O eterno retorno
“Há uma parte de ti que dorme desde que nasceste, e o meu medo é que um dia destes sejas obrigado a acordar violentamente.”
José Saramago
Saramago. Outra vez. Todas as vezes.
O jeito que a alguns dá que os outros, que são muitos, creiam em Deus.
Dizia Voltaire mais ou menos isto: «A mim até me convém que o meu alfaiate creia em Deus, porque assim, por princípio, ele não me vai levar mais dinheiro pelos fatos que me faz; a mim até me convém que o meu merceeiro creia em Deus, porque assim, por princípio, não tentará enganar-me; a mim até me convém que a minha mulher creia em Deus, porque assim, por princípio, ela não me trairá».
E assim vamos vivendo, confiando numa justiça divina, que serve de freio para os mais afoitos. Mas porque será, que são sempre só os pobres a provar das implacáveis e divinas penas??
O eterno retorno – para bom entendedor, claro.
“Depois da terra, a primeira coisa de que Lamberto precisa é de um feitor. O feitor é o chicote que mete na ordem a canzoada. É um cão escolhido entre os cães para morder os cães. Convém que seja cão para conhecer as manhas e as defesas dos cães. Não se vai buscar um feitor aos filhos de Norberto. Alberto é Humberto, feitor é primeiro criado, com privilégios e benesses na proporção do excesso de trabalho que for capaz de arrancar à canzoada. Mas é um criado. Está colocado entre os primeiros e os últimos, é uma espécie de mula humana, uma aberração, um judas, o que traiu os seus semelhantes a troco de mais poder e de algum pão de sobra.
A grande e decisiva arma é a ignorância.
É bom, dizia Sigisberto no seu jantar de aniversário, que eles não saibam, nem ler, nem escrever, nem contar, nem pensar,
que considerem e aceitem que o mundo não pode ser mudado, que este mundo é o único possível, tal como está, que só depois de morrer haverá paraíso, o padre Agamedes que explique isto melhor,
e que só o trabalho dá dignidade e dinheiro, porém não têm de achar que eu ganho mais do que eles, a terra é minha, quando chega o dia de pagar impostos e contribuições não é a eles que vou pedir dinheiro emprestado, que aliás sempre foi assim, e será, se não for eu a dar-lhes trabalho quem dará, eu e eles, eu que sou a terra, eles que o trabalho são, o que for bom para mim, bom para eles é, foi Deus que quis assim as coisas, o padre Agamedes que explique melhor, em palavras simples que não façam mais confusão à confusão que têm na cabeça, e se o padre não for suficiente, pede-se aí à guarda que dê um passeio a cavalo pelas aldeias, só a mostrar-se, é um recado que eles entendem sem dificuldade.
Mas diga-me, senhora mãe, bate também a guarda nos donos do latifúndio.
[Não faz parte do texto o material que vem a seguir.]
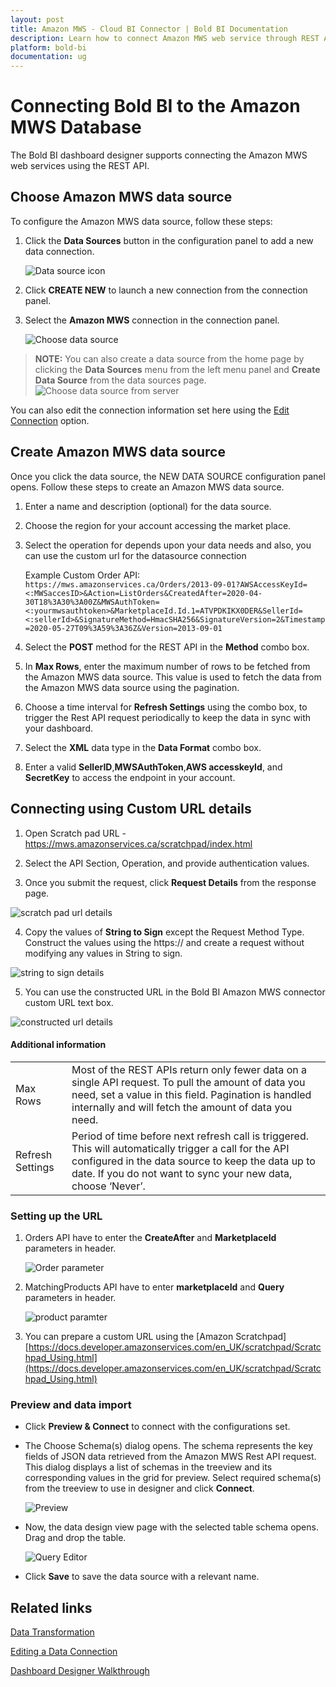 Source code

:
 ```yaml
---
layout: post
title: Amazon MWS - Cloud BI Connector | Bold BI Documentation
description: Learn how to connect Amazon MWS web service through REST API endpoint with cloud-hosted Bold BI and create data source.
platform: bold-bi
documentation: ug
---
```


# Connecting Bold BI to the Amazon MWS Database
The Bold BI dashboard designer supports connecting the Amazon MWS web services using the REST API.

## Choose Amazon MWS data source
To configure the Amazon MWS data source, follow these steps:
1. Click the **Data Sources** button in the configuration panel to add a new data connection.

     ![Data source icon](/static/assets/cloud/working-with-datasource/data-connectors/images/common/DataSourcesIcon.png)

2. Click **CREATE NEW** to launch a new connection from the connection panel.
3. Select the **Amazon MWS** connection in the connection panel.

     ![Choose data source](/static/assets/cloud/working-with-datasource/data-connectors/images/AmazonMWS/ChooseDS.png)

> **NOTE:**  You can also create a data source from the home page by clicking the **Data Sources** menu from the left menu panel and **Create Data Source** from the data sources page.
     ![Choose data source from server](/static/assets/cloud/working-with-datasource/data-connectors/images/AmazonMWS/ChooseDS_server.png)

You can also edit the connection information set here using the [Edit Connection](/cloud-bi/working-with-data-source/editing-a-data-connection/) option.

## Create Amazon MWS data source
Once you click the data source, the NEW DATA SOURCE configuration panel opens. Follow these steps to create an Amazon MWS data source.
1. Enter a name and description (optional) for the data source.
2. Choose the region for your account accessing the market place.
3. Select the operation for depends upon your data needs and also, you can use the custom url for the datasource connection

     Example Custom Order API: `https://mws.amazonservices.ca/Orders/2013-09-01?AWSAccessKeyId=<:MWSaccesID>&Action=ListOrders&CreatedAfter=2020-04-30T18%3A30%3A00Z&MWSAuthToken=<:yourmwsauthtoken>&MarketplaceId.Id.1=ATVPDKIKX0DER&SellerId=<:sellerId>&SignatureMethod=HmacSHA256&SignatureVersion=2&Timestamp=2020-05-27T09%3A59%3A36Z&Version=2013-09-01`

4. Select the **POST** method for the REST API in the **Method** combo box.
5. In **Max Rows**, enter the maximum number of rows to be fetched from the Amazon MWS data source. This value is used to fetch the data from the Amazon MWS data source using the pagination.
6. Choose a time interval for **Refresh Settings** using the combo box, to trigger the Rest API request periodically to keep the data in sync with your dashboard.
7. Select the **XML** data type in the **Data Format** combo box.
8. Enter a valid **SellerID**,**MWSAuthToken**,**AWS accesskeyId**, and **SecretKey** to access the endpoint in your account.

## Connecting using Custom URL details

1. Open Scratch pad URL - https://mws.amazonservices.ca/scratchpad/index.html 

2. Select the API Section, Operation, and provide authentication values. 

3. Once you submit the request, click **Request Details** from the response page.

![scratch pad url details](/static/assets/cloud/working-with-datasource/data-connectors/images/AmazonMWS/scratchpad.png)

4. Copy the values of **String to Sign** except the Request Method Type. Construct the values using the https:// and create a request without modifying any values in String to sign.

![string to sign details](/static/assets/cloud/working-with-datasource/data-connectors/images/AmazonMWS/stringtosign.png)

5. You can use the constructed URL in the Bold BI Amazon MWS connector custom URL text box.

![constructed url details](/static/assets/cloud/working-with-datasource/data-connectors/images/AmazonMWS/constructedurl.png)

#### Additional information
<table width="600">
<tr>
<td>
Max Rows
</td>
<td>
Most of the REST APIs return only fewer data on a single API request. To pull the amount of data you need, set a value in this field.  
Pagination is handled internally and will fetch the amount of data you need.
</td>
</tr>
<tr>
<td>
Refresh Settings
</td>
<td>
Period of time before next refresh call is triggered. This will automatically trigger a call for the API configured in the data source to keep the data up to date. If you do not want to sync your new data, choose ‘Never’.
</td>
</tr>
</table>

### Setting up the URL
1. Orders API have to enter the **CreateAfter** and **MarketplaceId** parameters in header.

    ![Order parameter](/static/assets/cloud/working-with-datasource/data-connectors/images/AmazonMWS/Order_parameter.png)

2. MatchingProducts API have to enter **marketplaceId** and **Query** parameters in header.

    ![product paramter](/static/assets/cloud/working-with-datasource/data-connectors/images/AmazonMWS/Product_parameter.png)

3. You can prepare a custom URL using the [Amazon Scratchpad] [https://docs.developer.amazonservices.com/en_UK/scratchpad/Scratchpad_Using.html](https://docs.developer.amazonservices.com/en_UK/scratchpad/Scratchpad_Using.html)

### Preview and data import
* Click **Preview & Connect** to connect with the configurations set.
* The Choose Schema(s) dialog opens. The schema represents the key fields of JSON data retrieved from the Amazon MWS Rest API request. This dialog displays a list of schemas in the treeview and its corresponding values in the grid for preview. Select required schema(s) from the treeview to use in designer and click **Connect**.

    ![Preview](/static/assets/cloud/working-with-datasource/data-connectors/images/common/Preview.png)

* Now, the data design view page with the selected table schema opens. Drag and drop the table.

    ![Query Editor](/static/assets/cloud/working-with-datasource/data-connectors/images/common/QueryEditor.png)

* Click **Save** to save the data source with a relevant name.

## Related links
[Data Transformation](/cloud-bi/working-with-data-source/transforming-data/joining-table/)

[Editing a Data Connection](/cloud-bi/working-with-data-source/editing-a-data-connection/)   

[Dashboard Designer Walkthrough](/cloud-bi/getting-started/quick-start/)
Credo, que esta criança não regula bem da cabeça, onde é que tal se viu, a guarda meu filho, foi criada e sustentada para bater no povo, Como é possível, mãe, então faz-se uma guarda só para bater no povo, e que faz o povo, O povo não tem quem bata no dono do latifúndio que manda a guarda bater no povo, Mas eu acho que o povo podia pedir à guarda que batesse no dono do latifúndio, Bem digo eu, Maria, que esta criança não está em seu juízo, não a deixes andar por aí a dizer estas coisas, que ainda temos trabalhos com a guarda.
O povo fez-se para viver sujo e esfomeado.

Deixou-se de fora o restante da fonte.